CFO advisory posted yesterday regarding the sector momentum strategy (which I have covered before on this site) and noted that a significant portion of the return has been due to XLE. The low Beta portfolio included XLE from 2000 to the beginning of 2007; however, from 2007 until recently XLE return 35% annualized compared to 11% from 2000 to 2007. So I would argue that the performance of the low Beta portfolio doesn't suffer from the XLE criticism (note that I really agree with it anyhow).

TAA and avoiding pullbacks

I should probably be studying, but this didn't take me that long to work out and was pretty interesting.

This could be considered another extension of the tactical asset allocation system developed by Mebane Faber that I have blogged about several times. The original strategy is to invest in five asset classes (US bonds, US stocks, Foreign stocks, Commodities, Real Estate) when they are greater than their 200 day moving average and commercial paper otherwise.

I modified the system slightly, maintaining the 200 day moving average requirement, but I added an additional constraint: it could not be the case that it was above the 5 month (4 and 6 have similar results) moving average and the return over the previous month was negative. The point of this was to take into account periods being overbought and then getting back in quickly. The periods above the five month that have negative prior month returns have very poor risk to reward ratios, most significantly for stocks and REITs. So making this simple addition can take a system with an 11.9% historical return with 6.8% standard deviation (.867 Sharpe at 6%) to 11.8% with 5.68% standard deviation (1.026 Sharpe). Though there is not a statistically significant difference in means, there is a significant difference in standard deviations according to an F test.

Not only is this improvement a significant, easy to implement improvement, but it is based on logic. Most trends do not continue up continuously. There tend to be pull backs. This strategy maintains the idea that the trend is your friend and attempts to stay out of a pull back if it happens two months in a row.

Note: the portfolio leveraged 50% has a 14% return with 8.5% standard deviation compared to 13.5% with 9% standard deviation for the original version. The best benefit in reducing standard deviation is in keeping the risk to reward statistics strong when using leverage.
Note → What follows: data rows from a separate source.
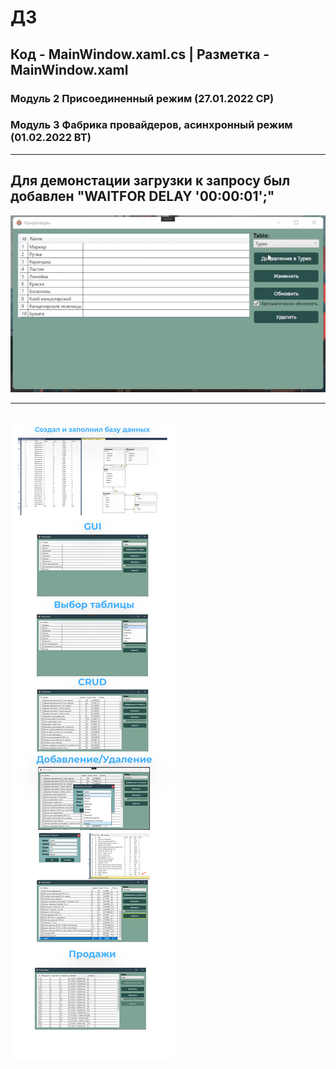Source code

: # ДЗ
## Код - MainWindow.xaml.cs | Разметка - MainWindow.xaml
### Модуль 2 Присоединенный режим (27.01.2022 СР)
### Модуль 3 Фабрика провайдеров, асинхронный режим (01.02.2022 ВТ)
---
## Для демонстации загрузки к запросу был добавлен "WAITFOR DELAY '00:00:01';"
![Демонстрация](https://github.com/dankozz1t/ADO.NET_Study/blob/main/DZ_03_StationeryFirm/GifDemonstrations.gif)

---

![Демонстрация](https://github.com/dankozz1t/ADO.NET_Study/blob/main/DZ_03_StationeryFirm/PngDemonstrations.png)
---
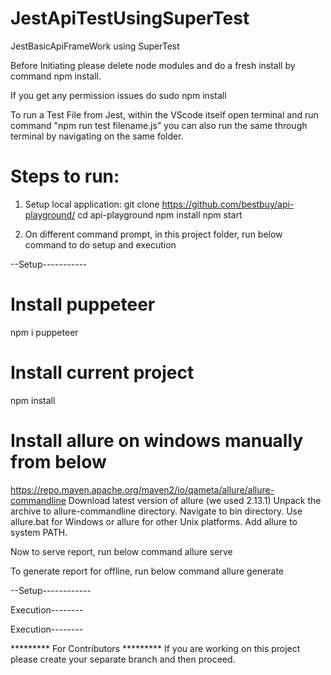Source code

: # JestApiTestUsingSuperTest
JestBasicApiFrameWork using SuperTest



Before Initiating please delete node modules and do a fresh install 
by command npm install. 

If you get any permission issues do sudo npm install 

To run a Test File from Jest, within the VScode itself open terminal 
and run command  "npm run test filename.js" 
you can also run the same through terminal by navigating on the same folder.

Steps to run:
=============
1. Setup local application:
git clone https://github.com/bestbuy/api-playground/
cd api-playground
npm install
npm start

2. On different command prompt, in this project folder, run below command to do setup and execution

--Setup-----------
# Install puppeteer
npm i puppeteer
# Install current project
npm install

# Install allure on windows manually from below
https://repo.maven.apache.org/maven2/io/qameta/allure/allure-commandline
Download latest version of allure (we used 2.13.1)
Unpack the archive to allure-commandline directory.
Navigate to bin directory.
Use allure.bat for Windows or allure for other Unix platforms.
Add allure to system PATH.


Now to serve report, run below command
allure serve

To generate report for offline, run below command
allure generate

--Setup------------

Execution--------



Execution--------


********* For Contributors *********
  If you are working on this project please create your separate branch and then proceed.
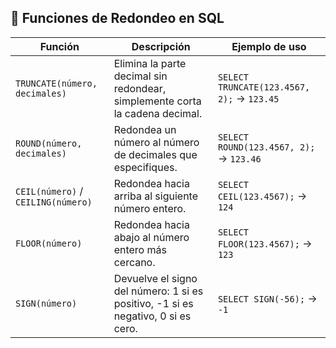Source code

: ## 🔹 Funciones de Redondeo en SQL

| Función                     | Descripción                                                           | Ejemplo de uso                                         |
|-----------------------------|-----------------------------------------------------------------------|-------------------------------------------------------|
| `TRUNCATE(número, decimales)`| Elimina la parte decimal sin redondear, simplemente corta la cadena decimal. | `SELECT TRUNCATE(123.4567, 2);` → `123.45`            |
| `ROUND(número, decimales)`   | Redondea un número al número de decimales que especifiques.           | `SELECT ROUND(123.4567, 2);` → `123.46`               |
| `CEIL(número)` / `CEILING(número)` | Redondea hacia arriba al siguiente número entero.                     | `SELECT CEIL(123.4567);` → `124`                      |
| `FLOOR(número)`              | Redondea hacia abajo al número entero más cercano.                    | `SELECT FLOOR(123.4567);` → `123`                     |
| `SIGN(número)`               | Devuelve el signo del número: 1 si es positivo, -1 si es negativo, 0 si es cero. | `SELECT SIGN(-56);` → `-1`                            |


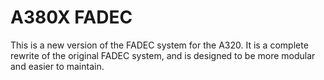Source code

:# A380X FADEC

This is a new version of the FADEC system for the A320. It is a complete 
rewrite of the original FADEC system, and is designed to be more modular 
and easier to maintain.
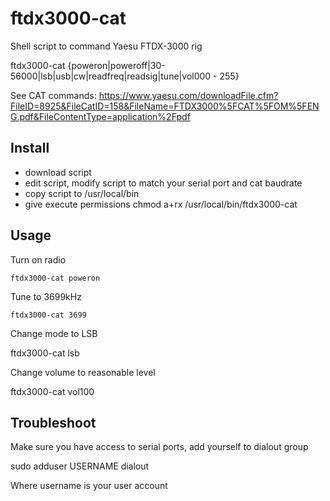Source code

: # ftdx3000-cat
Shell script to command Yaesu FTDX-3000 rig

ftdx3000-cat  {poweron|poweroff|30-56000|lsb|usb|cw|readfreq|readsig|tune|vol000 - 255}

See CAT commands: https://www.yaesu.com/downloadFile.cfm?FileID=8925&FileCatID=158&FileName=FTDX3000%5FCAT%5FOM%5FENG.pdf&FileContentType=application%2Fpdf

## Install

* download script
* edit script, modify script to match your serial port and cat baudrate
* copy script to /usr/local/bin
* give execute permissions   chmod a+rx /usr/local/bin/ftdx3000-cat

## Usage

Turn on radio

    ftdx3000-cat poweron

Tune to 3699kHz

    ftdx3000-cat 3699

Change mode to LSB

   ftdx3000-cat lsb
   
Change volume to reasonable level

   ftdx3000-cat vol100

## Troubleshoot

Make sure you have access to serial ports, add yourself to dialout group

   sudo adduser USERNAME dialout
   
Where username is your user account
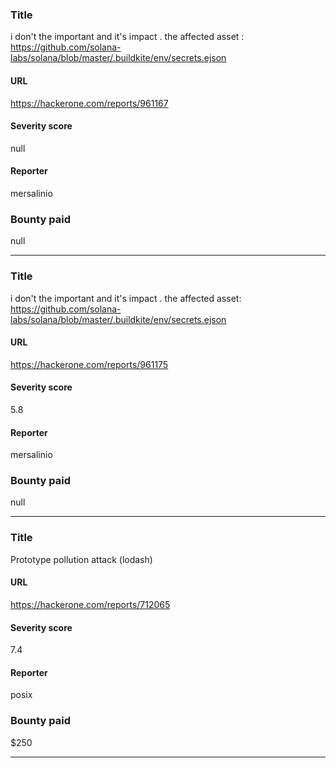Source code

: ### Title
 i don't the important and it's impact  . the affected asset : https://github.com/solana-labs/solana/blob/master/.buildkite/env/secrets.ejson
#### URL 
https://hackerone.com/reports/961167
#### Severity score
null
#### Reporter 
mersalinio
### Bounty paid
null


---


### Title
i don't the important and it's impact . the affected asset: https://github.com/solana-labs/solana/blob/master/.buildkite/env/secrets.ejson
#### URL 
https://hackerone.com/reports/961175
#### Severity score
5.8
#### Reporter 
mersalinio
### Bounty paid
null


---


### Title
Prototype pollution attack (lodash)
#### URL 
https://hackerone.com/reports/712065
#### Severity score
7.4
#### Reporter 
posix
### Bounty paid
$250


---



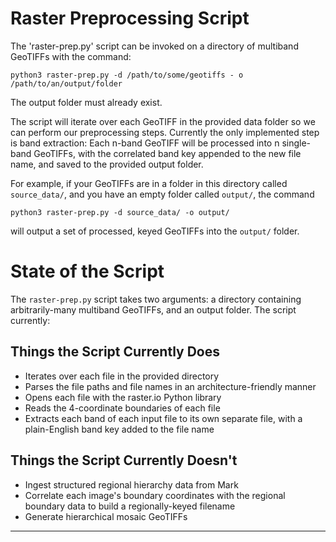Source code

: # Raster Preprocessing Script
The 'raster-prep.py' script can be invoked on a directory of multiband GeoTIFFs
with the command:

`python3 raster-prep.py -d /path/to/some/geotiffs - o /path/to/an/output/folder`

The output folder must already exist.

The script will iterate over each GeoTIFF in the provided data folder so we can
perform our preprocessing steps. Currently the only implemented step is band
extraction: Each n-band GeoTIFF will be processed into n single-band GeoTIFFs,
with the correlated band key appended to the new file name, and saved to the
provided output folder.

For example, if your GeoTIFFs are in a folder in this directory called
`source_data/`, and you have an empty folder called `output/`, the command

`python3 raster-prep.py -d source_data/ -o output/`

will output a set of processed, keyed GeoTIFFs into the `output/` folder.

# State of the Script
The `raster-prep.py` script takes two arguments: a directory containing
arbitrarily-many multiband GeoTIFFs, and an output folder. The script
currently:
## Things the Script Currently Does
- Iterates over each file in the provided directory
- Parses the file paths and file names in an architecture-friendly manner
- Opens each file with the raster.io Python library
- Reads the 4-coordinate boundaries of each file
- Extracts each band of each input file to its own separate file, with a
plain-English band key added to the file name

## Things the Script Currently Doesn't
- Ingest structured regional hierarchy data from Mark
- Correlate each image's boundary coordinates with the regional boundary data
to build a regionally-keyed filename
- Generate hierarchical mosaic GeoTIFFs

---

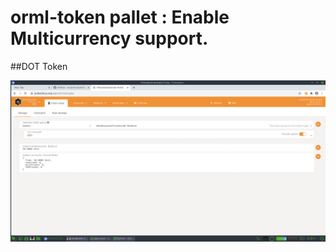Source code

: # orml-token pallet : Enable Multicurrency support.

##DOT Token

<img src="https://github.com/rafat/ormltoken/blob/main/img/dot.jpg"/>


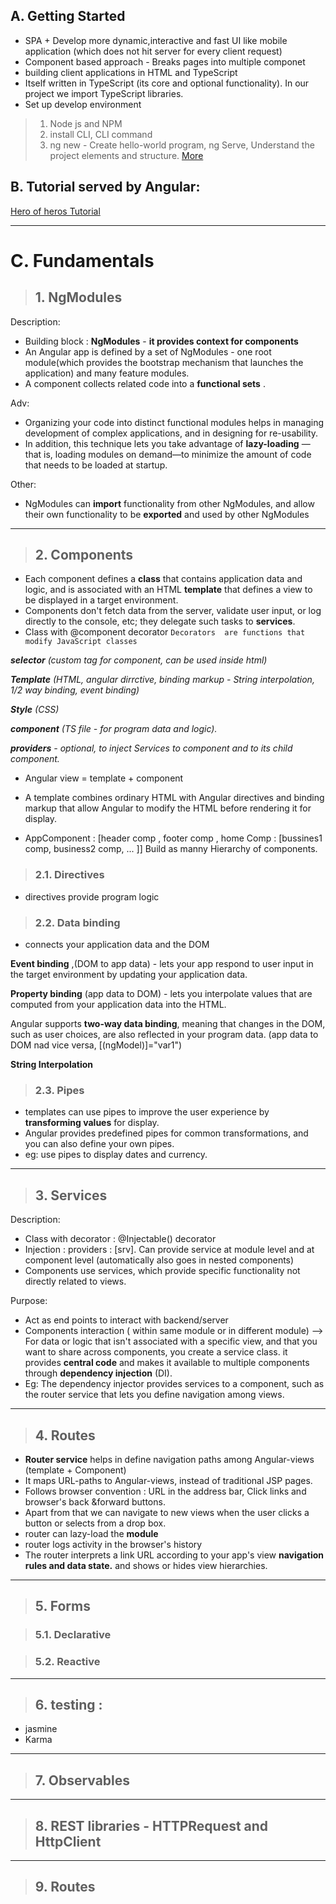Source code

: ## A. Getting Started
- SPA + Develop more dynamic,interactive and fast UI like mobile application (which does not hit server for every client request)
- Component based approach - Breaks pages into multiple componet
- building client applications in HTML and TypeScript
- Itself written in TypeScript (its core and optional functionality). In our project we import TypeScript libraries.
- Set up develop environment
> 1. Node js and NPM
> 2. install CLI, CLI command
> 3. ng new - Create hello-world program, ng Serve, Understand the project elements and structure. [More](https://angular.io/guide/quickstart)

## B. Tutorial served by Angular:
[Hero of heros Tutorial](https://angular.io/tutorial)

***

# C. Fundamentals

> ## 1. NgModules

Description:
- Building block : **NgModules** - **it provides context for components**
- An Angular app is defined by a set of NgModules - one root module(which provides the bootstrap mechanism that launches the application) and many feature modules.
- A component collects related code into a **functional sets** .

Adv:
- Organizing your code into distinct functional modules helps in managing development of complex applications, and in designing for re-usability.
- In addition, this technique lets you take advantage of **lazy-loading** — that is, loading modules on demand—to minimize the amount of code that needs to be loaded at startup.

Other:
- NgModules can **import** functionality from other NgModules, and allow their own functionality to be **exported** and used by other NgModules

***

> ## 2. Components
- Each component defines a **class** that contains application data and logic, and is associated with an HTML **template** that defines a view to be displayed in a target environment.
- Components  don't fetch data from the server, validate user input, or log directly to the console, etc; they delegate such tasks to **services**.
- Class with @component decorator
`Decorators  are functions that modify JavaScript classes`

_**selector** (custom tag for component, can be used inside html)_

_**Template** (HTML, angular dirrctive, binding markup - String interpolation, 1/2 way binding, event binding)_
 
_**Style** (CSS)_

_**component** (TS file - for program data and logic)._

_**providers** - optional, to inject Services to component and to its child component._

- Angular view =  template + component

- A template combines ordinary HTML with Angular directives and binding markup that allow Angular to modify the HTML before rendering it for display.

- AppComponent :  [header comp , footer comp , home Comp : [bussines1 comp, business2 comp, ... ]] Build as manny Hierarchy of components.

> ### 2.1. Directives
- directives provide program logic

> ### 2.2. Data binding
- connects your application data and the DOM

**Event binding** ,(DOM to app data) - lets your app respond to user input in the target environment by updating your application data.

**Property binding** (app data to DOM) - lets you interpolate values that are computed from your application data into the HTML.

Angular supports **two-way data binding**, meaning that changes in the DOM, such as user choices, are also reflected in your program data. (app data to DOM nad vice versa, [(ngModel)]="var1")

**String Interpolation** 

> ### 2.3. Pipes
- templates can use pipes to improve the user experience by **transforming values** for display.
- Angular provides predefined pipes for common transformations, and you can also define your own pipes.
- eg: use pipes to display dates and currency.

***

> ## 3. Services 

Description:
- Class with decorator :  @Injectable() decorator
- Injection : providers : [srv]. Can provide service at module level and at component level (automatically also goes in nested components)
- Components use services, which provide specific functionality not directly related to views.

Purpose:
- Act as end points to interact with backend/server
- Components interaction ( within same module or in different module) -->  For data or logic that isn't associated with a specific view, and that you want to share across components, you create a service class. it provides **central code** and makes it available to multiple components through **dependency injection** (DI). 
- Eg: The dependency injector provides services to a component, such as the router service that lets you define navigation among views.

***

> ## 4. Routes 
- **Router service**  helps in define navigation paths among Angular-views (template + Component)
- It maps URL-paths to Angular-views, instead of traditional JSP pages.
- Follows browser convention : URL in the address bar, Click links and browser's back &forward buttons.
- Apart from that we can navigate to new views when the user clicks a button or selects from a drop box.
- router can lazy-load the **module**
- router logs activity in the browser's history
- The router interprets a link URL according to your app's view **navigation rules and data state.** and shows or hides view hierarchies.

***

> ## 5. Forms

> ### 5.1. Declarative

> ### 5.2. Reactive


***

> ## 6. testing : 

- jasmine 
- Karma

***

> ## 7. Observables

***

> ## 8. REST libraries - HTTPRequest and HttpClient

***

> ## 9. Routes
The Hedge Fund strategy that wasn't?

One of Crossing Wall St's more recent posts refers to an older post regarding the returns to trading when the previous day was a large or small return. They conclude that big days lead to more big days in either direction. In order to avoid any biases, I looked at the average daily return and standard deviation each day and created a strategy to buy if it is more than one standard deviation positive and sell if it is more than one negative. I used a ten year lead up and began the strategy in 1960 without including the returns of dividends (12178 observations). I also looked at portfolios using the same strategies for two standard deviation envelopes. For the 1 up and 1 down portfolios, the return (of just the days invested, ignoring risk-free returns) is 53.9% (15.5% standard deviation, 1728 observations) and 26.06% (20% standard deviation, 1817 observations), respectively. For the 2 up and 2 down portfolios, the returns are 82.4% (18.75 standard deviation, 462 observations) and 18.04% (27.5% standard deviation, 501 observations). Also note that these are annualized figures and on average they might make only 35 trades a year.

All things considered, they look like strong strategies. It makes more sense to combine the long strategies since their returns historically are the strongest. My combined strategy was to be long above the 1 standard deviation and use 100% leverage when above the 2 standard deviation. the returns are 79.05% with 23% stdev over 1728 observations.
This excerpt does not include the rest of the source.